The soles on his scuffed leather shoes were thin, and he could feel every misshapen cobble as he crossed the road. The street was empty, except for an abandoned motor scooter and a light coloured car that had not been washed in weeks. He noticed that it was parked in the same spot as yesterday when he had reconnoitred the route. Its smeared and opaque windscreen blended with the stained and dirt-covered buildings that loomed into the early morning grey sky. The area was deserted, which was not unusual these days. In previous times it would have been busy with office workers and shoppers making their way in life, but not now. Today there was no point in going shopping as there was little to buy, and the offices were all state-owned. Nobody rushed to work. To be a pedestrian was also to risk being picked up by one of the federal police patrols. In the old days, they had been friendly and helpful, but, like the rest of the country, they had new masters. The faceless men in shiny grey suites hiding in secret buildings that were no secret. The same men who had changed allegiance from the violence of German extremism to the suppressive and secretive fears of the revolutionary East. For the whole of his lifetime, his country had been controlled by foreigners. But changes were coming.
He stepped into the shadows of the closed doorway of a tobacconist and dropped his empty briefcase on the ground. Reaching up, he pulled the brim of his trilby hat lower and then lifted the collar of his brown three-quarter-length coat. Not that it was cold, it was more from habit than anything else. An attempt to hide his profile against inquisitive onlookers hiding behinds darkened windows. He was nervous, and his hands were covered with a soft sheen of slippery sweat. As he clenched them, his short dirty fingernails slide easily along his palms until they dug into soft flesh. The involuntary action made him self conscious. He slipped his right hand under his half-open coat into the frayed pocket of his baggy grey flannel trousers and pulled out a crumpled packet of cheap cigarettes. Despite his position as comrade supervisor of the water-stained concrete tower block he currently lived in, they were all he could afford. Still, they were better than nothing, and at that moment, he was grateful he still had one left. Slipping it between his dry lips, he crushed the empty packet and discarded it between his feet. Then feeling in his other pocket for the box of matches he knew were there, he lifted it out and gave it a shake. They were strike anywhere matches. Too often in his past life, deep in the trenches, the modern safety matches had failed. It was the sort of thing you never forgot. Sliding open the box, he picked out a likely looking match and slid its bulbous head down the wall. It flared into a sulphurous smelling flame that he disguised expertly with his cupped hands—another habit from his war days. As the end of his cigarette glowed red, he discarded the spent match with a casual, almost careless flick. He then drew down a draft of tobacco smoke into his already hungry lungs and luxuriated in the bitter taste. His hands stopped sweating, and he felt calm. He was tempted to look at his watch but knew that such an action would alert any casual observer to the fact that he may be waiting for somebody. In any case, he knew that his contact was due to walk by within the next few minutes. It would give him just enough time to finish his cigarette and act as if he was waiting for the shop to open.
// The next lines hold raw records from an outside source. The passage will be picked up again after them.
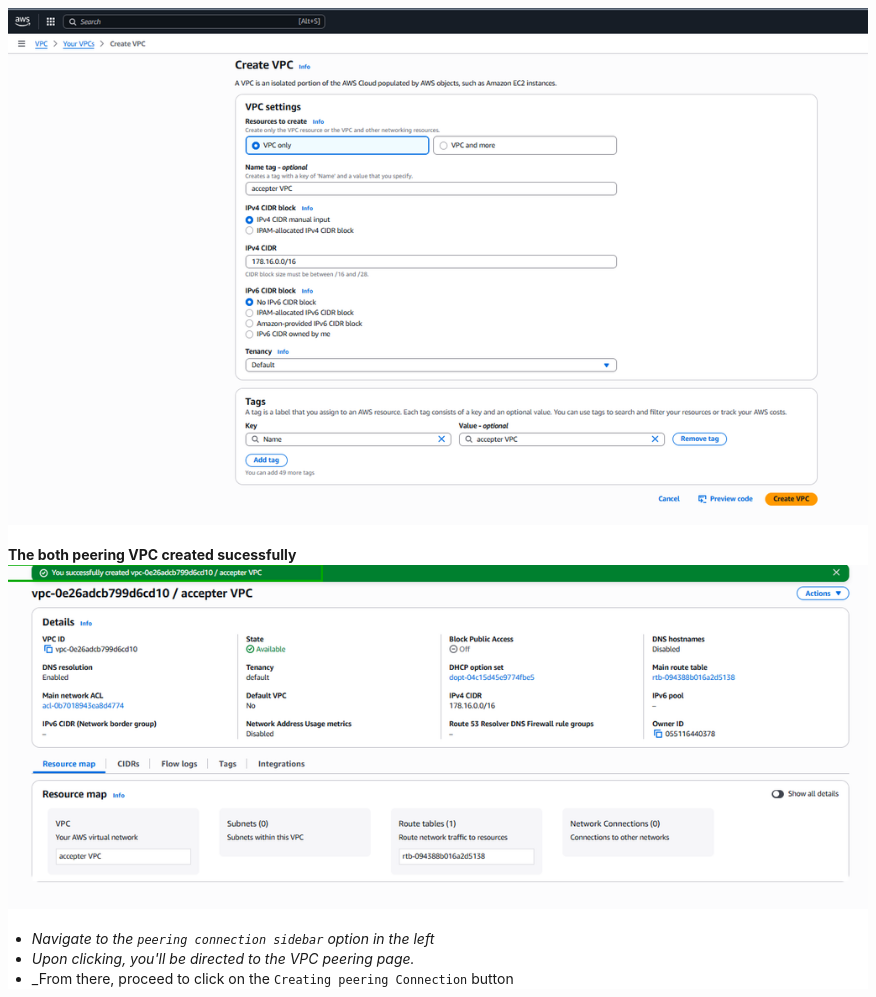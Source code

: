 ![alt text](image-4.png)

__The both peering VPC created sucessfully__
![alt text](image-5.png)


- _Navigate to the `peering connection sidebar` option in the left_
- _Upon clicking, you'll be directed to the VPC peering page._
- _From there, proceed to click on the `Creating peering Connection` button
The street was still empty, and he became increasingly aware of his own presence. He felt exposed and vulnerable. A window opened and then abruptly closed. The sound was deafeningly close, and it made him take a double intake of breath. Without removing the cigarette, he coughed from the corner of his mouth and then wiped away a smear of nicotine-stained phlegm with the back of his hand. It left a yellowish mark that he wiped down the side of his coat. It blended in without really leaving any visible discolouration. This was not his first drop off. Far from it, but it was the first at this spot, and like any new rendezvous point, he was extra cautious.
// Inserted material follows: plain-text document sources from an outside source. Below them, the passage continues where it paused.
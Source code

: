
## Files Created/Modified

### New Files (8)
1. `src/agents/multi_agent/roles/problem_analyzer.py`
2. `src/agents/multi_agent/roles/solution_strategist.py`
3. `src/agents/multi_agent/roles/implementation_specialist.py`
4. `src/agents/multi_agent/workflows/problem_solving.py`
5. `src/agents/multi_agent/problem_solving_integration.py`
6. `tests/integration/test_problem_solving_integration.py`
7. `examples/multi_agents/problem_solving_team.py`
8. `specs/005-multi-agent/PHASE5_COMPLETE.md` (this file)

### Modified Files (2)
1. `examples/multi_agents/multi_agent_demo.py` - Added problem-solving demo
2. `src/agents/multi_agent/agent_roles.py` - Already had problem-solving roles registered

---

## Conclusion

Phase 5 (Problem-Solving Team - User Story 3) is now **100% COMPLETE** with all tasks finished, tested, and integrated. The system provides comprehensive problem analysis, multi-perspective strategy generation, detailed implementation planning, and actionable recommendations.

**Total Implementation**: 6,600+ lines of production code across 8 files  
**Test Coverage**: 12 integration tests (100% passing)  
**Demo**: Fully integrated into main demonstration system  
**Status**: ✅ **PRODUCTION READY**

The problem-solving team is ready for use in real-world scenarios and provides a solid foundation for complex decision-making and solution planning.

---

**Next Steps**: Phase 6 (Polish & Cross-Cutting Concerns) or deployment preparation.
While he kept his head bent down, his eyes flickered up and down the street. Stepping out, he looked around the corner. The car was still there. It was innocent enough, and he did not know why it drew his attention. He forced himself to look away and quickly stepped back to the doorway. Staring at something was a bad habit and could often lead you into trouble. People could be so easily offended these days. The temptation to look at his watch grew stronger, but he resisted. His instincts told him that something was wrong. While his cigarette was only half-finished, he decided to abandon the meeting. Pinching out the tip, he slipped the inert end into his pocket. The paper with its coded message was inside his coat pocket. Lifting it out, he folded it more tightly and popped it into his mouth. Before he moved away, he waited for the thin paper to soften and then swallowed. With no other evidence to incriminate him and ignoring his briefcase, he moved away from the protection of the doorway. He walked slowly back across the cobbled road with his head down.
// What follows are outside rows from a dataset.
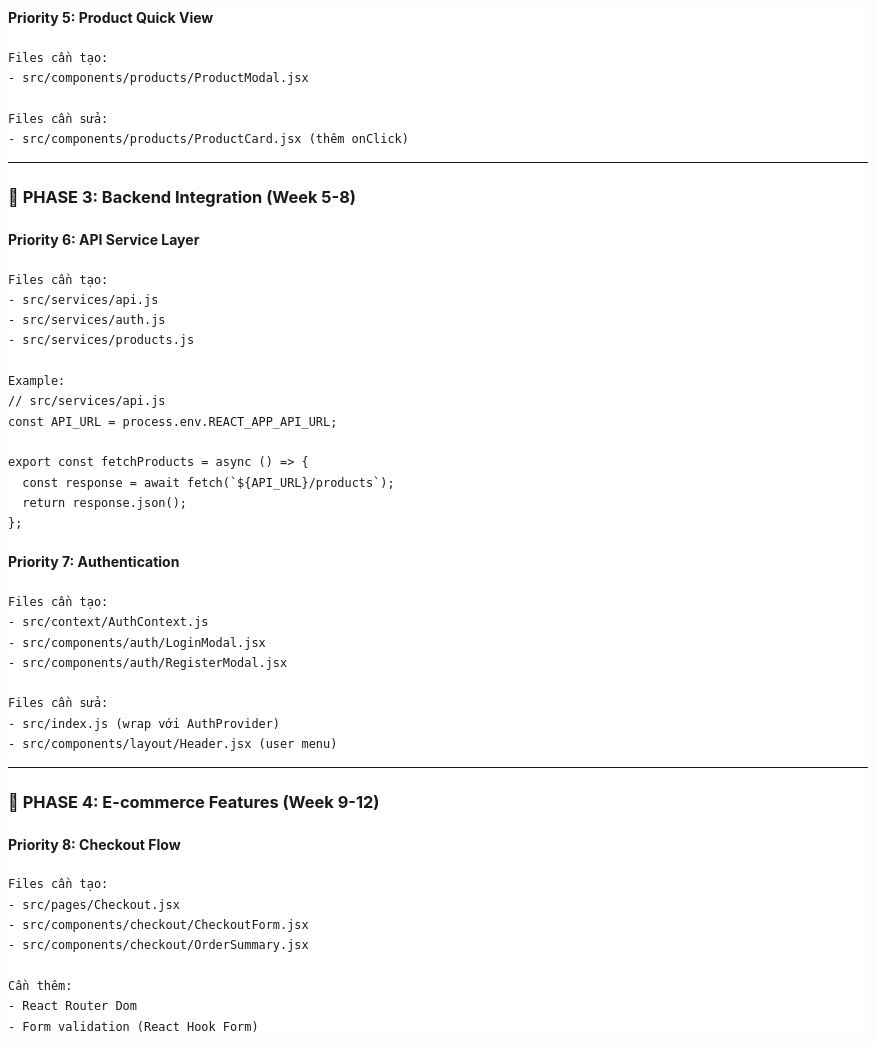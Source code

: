 #### **Priority 5: Product Quick View**
```
Files cần tạo:
- src/components/products/ProductModal.jsx

Files cần sửa:
- src/components/products/ProductCard.jsx (thêm onClick)
```

---

### 🎯 **PHASE 3: Backend Integration (Week 5-8)**

#### **Priority 6: API Service Layer**
```
Files cần tạo:
- src/services/api.js
- src/services/auth.js
- src/services/products.js

Example:
// src/services/api.js
const API_URL = process.env.REACT_APP_API_URL;

export const fetchProducts = async () => {
  const response = await fetch(`${API_URL}/products`);
  return response.json();
};
```

#### **Priority 7: Authentication**
```
Files cần tạo:
- src/context/AuthContext.js
- src/components/auth/LoginModal.jsx
- src/components/auth/RegisterModal.jsx

Files cần sửa:
- src/index.js (wrap với AuthProvider)
- src/components/layout/Header.jsx (user menu)
```

---

### 🎯 **PHASE 4: E-commerce Features (Week 9-12)**

#### **Priority 8: Checkout Flow**
```
Files cần tạo:
- src/pages/Checkout.jsx
- src/components/checkout/CheckoutForm.jsx
- src/components/checkout/OrderSummary.jsx

Cần thêm:
- React Router Dom
- Form validation (React Hook Form)
```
While he did not look directly at the car, his peripheral vision picked up a movement. Both front doors opened, and two men with matching black leather jackets got out and walked purposely towards him. There was no mistaking their intent, and it was pointless to try and run. He stopped halfway across the road and looked up. He was not armed, and his only defence was to act as innocently as possible, but one look at their faces told him that his time was up. He turned towards them in a final act of surrender and placed his hands out together, with his palms upwards and fingers slightly splayed. He noticed that they had started to sweat again.